Wednesday, September 30, 2009

Review: Mahler – 4 Movements/Paavo Järvi



Reviewed by: Ben Hogwood
www.classicalsource.com

Listening to three of these four symphonic movements is akin to looking at sketches from an artist’s studio, and when brought together these substantial drafts, together with the all-encompassing Adagio, make an interesting release.
Totenfeier is to all intents and purposes the first movement of his Second Symphony, ‘Resurrection’, with a few slight structural alterations. Paavo Järvi gives an impressive heft to the opening passage for cellos and double basses, setting the tone and unfolding an extremely well-played account, if slightly missing the roughness demanded by Mahler’s more wildly-written passages. Textures are clean, helped by an excellent recording, though this does mean there are occasions where the interpretation feels earthbound, particularly when Järvi holds back the tempo before the woodwind play the second theme. This brings the most noticeable passage of rubato, the movement unfolding at a steady tempo, emphasising the orderly progression.
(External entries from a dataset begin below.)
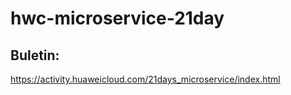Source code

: # hwc-microservice-21day   

## Buletin:    

https://activity.huaweicloud.com/21days_microservice/index.html   
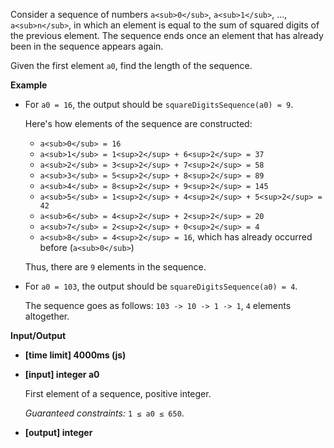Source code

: ﻿Consider a sequence of numbers `a<sub>0</sub>`, `a<sub>1</sub>`, ..., `a<sub>n</sub>`, in which an element is equal to the sum of squared digits of the previous element. The sequence ends once an element that has already been in the sequence appears again.

Given the first element `a0`, find the length of the sequence.

**Example**

*   For `a0 = 16`, the output should be
    `squareDigitsSequence(a0) = 9`.

    Here's how elements of the sequence are constructed:

    *   `a<sub>0</sub> = 16`
    *   `a<sub>1</sub> = 1<sup>2</sup> + 6<sup>2</sup> = 37`
    *   `a<sub>2</sub> = 3<sup>2</sup> + 7<sup>2</sup> = 58`
    *   `a<sub>3</sub> = 5<sup>2</sup> + 8<sup>2</sup> = 89`
    *   `a<sub>4</sub> = 8<sup>2</sup> + 9<sup>2</sup> = 145`
    *   `a<sub>5</sub> = 1<sup>2</sup> + 4<sup>2</sup> + 5<sup>2</sup> = 42`
    *   `a<sub>6</sub> = 4<sup>2</sup> + 2<sup>2</sup> = 20`
    *   `a<sub>7</sub> = 2<sup>2</sup> + 0<sup>2</sup> = 4`
    *   `a<sub>8</sub> = 4<sup>2</sup> = 16`, which has already occurred before (`a<sub>0</sub>`)

    Thus, there are `9` elements in the sequence.

*   For `a0 = 103`, the output should be
    `squareDigitsSequence(a0) = 4`.

    The sequence goes as follows: `103 -> 10 -> 1 -> 1`, `4` elements altogether.

**Input/Output**

*   **[time limit] 4000ms (js)**

*   **[input] integer a0**

    First element of a sequence, positive integer.

    _Guaranteed constraints:_
    `1 ≤ a0 ≤ 650`.

*   **[output] integer**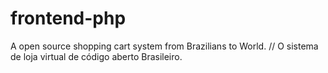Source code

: # frontend-php
A open source shopping cart system from Brazilians to World. // O sistema de loja virtual de código aberto Brasileiro. 
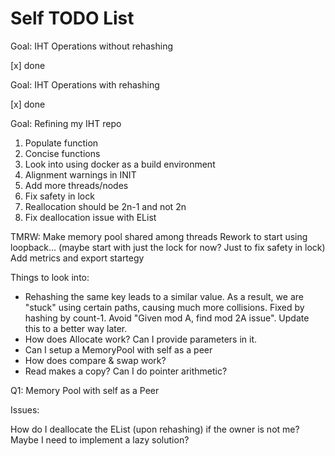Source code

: # Self TODO List
Goal: IHT Operations without rehashing

[x] done

Goal: IHT Operations with rehashing

[x] done

Goal: Refining my IHT repo

1. Populate function
2. Concise functions
3. Look into using docker as a build environment
4. Alignment warnings in INIT
5. Add more threads/nodes
6. Fix safety in lock
7. Reallocation should be 2n-1 and not 2n
8. Fix deallocation issue with EList

TMRW:
Make memory pool shared among threads
Rework to start using loopback... (maybe start with just the lock for now? Just to fix safety in lock)
Add metrics and export startegy

Things to look into:

* Rehashing the same key leads to a similar value. As a result, we are "stuck" using certain paths, causing much more collisions. Fixed by hashing by count-1. Avoid "Given mod A, find mod 2A issue". Update this to a better way later.
* How does Allocate work? Can I provide parameters in it.
* Can I setup a MemoryPool with self as a peer
* How does compare & swap work?
* Read makes a copy? Can I do pointer arithmetic?

Q1: Memory Pool with self as a Peer

Issues:

How do I deallocate the EList (upon rehashing) if the owner is not me? Maybe I need to implement a lazy solution?
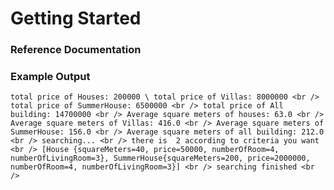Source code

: # Getting Started

### Reference Documentation


### Example Output
``
total price of Houses: 200000 \
total price of Villas: 8000000 <br />
total price of SummerHouse: 6500000 <br />
total price of All building: 14700000 <br />
Average square meters of houses: 63.0 <br />
Average square meters of Villas: 416.0 <br />
Average square meters of SummerHouse: 156.0 <br />
Average square meters of all building: 212.0 <br />
searching... <br />
there is  2 according to criteria you want <br />
[House {squareMeters=40, price=50000, numberOfRoom=4, numberOfLivingRoom=3}, SummerHouse{squareMeters=200, price=2000000, numberOfRoom=4, numberOfLivingRoom=3}] <br />
searching finished <br />
``

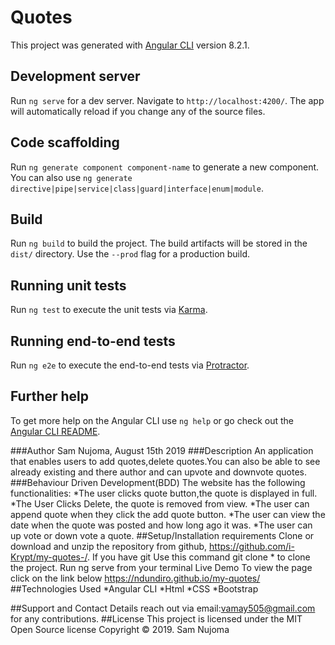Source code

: # Quotes

This project was generated with [Angular CLI](https://github.com/angular/angular-cli) version 8.2.1.

## Development server

Run `ng serve` for a dev server. Navigate to `http://localhost:4200/`. The app will automatically reload if you change any of the source files.

## Code scaffolding

Run `ng generate component component-name` to generate a new component. You can also use `ng generate directive|pipe|service|class|guard|interface|enum|module`.

## Build

Run `ng build` to build the project. The build artifacts will be stored in the `dist/` directory. Use the `--prod` flag for a production build.

## Running unit tests

Run `ng test` to execute the unit tests via [Karma](https://karma-runner.github.io).

## Running end-to-end tests

Run `ng e2e` to execute the end-to-end tests via [Protractor](http://www.protractortest.org/).

## Further help

To get more help on the Angular CLI use `ng help` or go check out the [Angular CLI README](https://github.com/angular/angular-cli/blob/master/README.md).

###Author Sam Nujoma, August 15th 2019
###Description
An application that enables users to add quotes,delete quotes.You can also be able to see already existing and there author and can upvote and downvote quotes.
###Behaviour Driven Development(BDD)
The website has the following functionalities:
*The user clicks quote button,the quote is displayed in full.
*The User Clicks Delete, the quote is removed from view.
*The user can append quote when they click the add quote button.
*The user can view the date when the quote was posted and how long ago it was.
*The user can up vote or down vote a quote.
##Setup/Installation requirements
Clone or download and unzip the repository from github, https://github.com/i-Krypt/my-quotes-/.
If you have git Use this command git clone * to clone the project.
Run ng serve from your terminal
Live Demo
To view the page click on the link below
https://ndundiro.github.io/my-quotes/
##Technologies Used
*Angular CLI
*Html
*CSS
*Bootstrap

##Support and Contact Details
reach out via email:vamay505@gmail.com for any contributions.
##License
This project is licensed under the MIT Open Source license Copyright &copy; 2019. Sam Nujoma

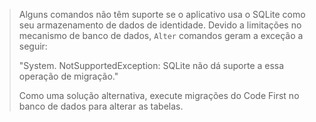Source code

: > Alguns comandos não têm suporte se o aplicativo usa o SQLite como seu armazenamento de dados de identidade. Devido a limitações no mecanismo de banco de dados, `Alter` comandos geram a exceção a seguir:
>
> "System. NotSupportedException: SQLite não dá suporte a essa operação de migração." 
>
> Como uma solução alternativa, execute migrações do Code First no banco de dados para alterar as tabelas.
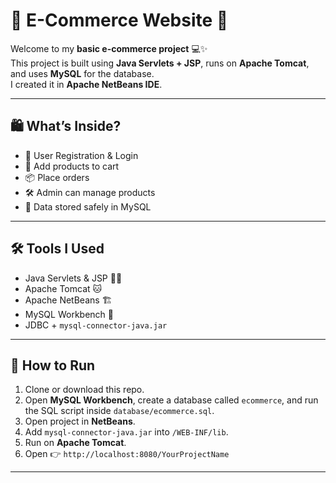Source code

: # 🌸 E-Commerce Website 🌸

Welcome to my **basic e-commerce project** 💻✨  
This project is built using **Java Servlets + JSP**, runs on **Apache Tomcat**, and uses **MySQL** for the database.  
I created it in **Apache NetBeans IDE**.  

---

## 🛍️ What’s Inside?
- 👤 User Registration & Login  
- 🛒 Add products to cart  
- 📦 Place orders  
- 🛠️ Admin can manage products  
- 💾 Data stored safely in MySQL  

---

## 🛠️ Tools I Used
- Java Servlets & JSP 🧑‍💻  
- Apache Tomcat 🐱  
- Apache NetBeans 🏗️  
- MySQL Workbench 🐬  
- JDBC + `mysql-connector-java.jar`  

---

## 🚀 How to Run
1. Clone or download this repo.  
2. Open **MySQL Workbench**, create a database called `ecommerce`, and run the SQL script inside `database/ecommerce.sql`.  
3. Open project in **NetBeans**.  
4. Add `mysql-connector-java.jar` into `/WEB-INF/lib`.  
5. Run on **Apache Tomcat**.  
6. Open 👉 `http://localhost:8080/YourProjectName`  

---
The lone trumpet, switching from major back to minor at the close of the movement, is most affecting.
The disc’s layout would be better with two shortest movements played next, the mood lightened by a colourful, fresh faced account of Blumine (originally part of Symphony No.1) before the warm oboe solo that begins ‘What The Wild Flowers Tell Me’ (from Symphony No.3 and heard here in Benjamin Britten’s arrangement). Both movements bring out Järvi’s ability to set a poetic scene, conducting this music as if it were outdoors, and by so doing telling the story of Mahler’s wonderment at natural beauty. The orchestral textures are spacious, and ‘Blumine’ has a nice lilt to it.
The opening Adagio of Symphony No.10 is also beautifully played, with careful attention to detail that makes even the most complex textures and counterpoint easy to follow. The silvery violas usher in the theme at a tempo that veers perhaps more towards an Andantino than an Adagio, but Järvi has a close grip on the structure of this music and paces the gradual build-up extremely well, sometimes quickening the pulse but moving inexorably towards the great chord of the climax. When this arrives, the layers are carefully shaded, so that while there may not be the overwhelming emotional impact of other versions, the effect is undeniably impressive.
This is Järvi’s first recorded thoughts on Mahler, and bode extremely well should he decide to take-on more of the composer’s symphonies. Not that another complete Mahler cycle is what an already overcrowded marketplace needs – but this release is a very good way of augmenting a collection of the symphonies, to hear more of the workings behind them.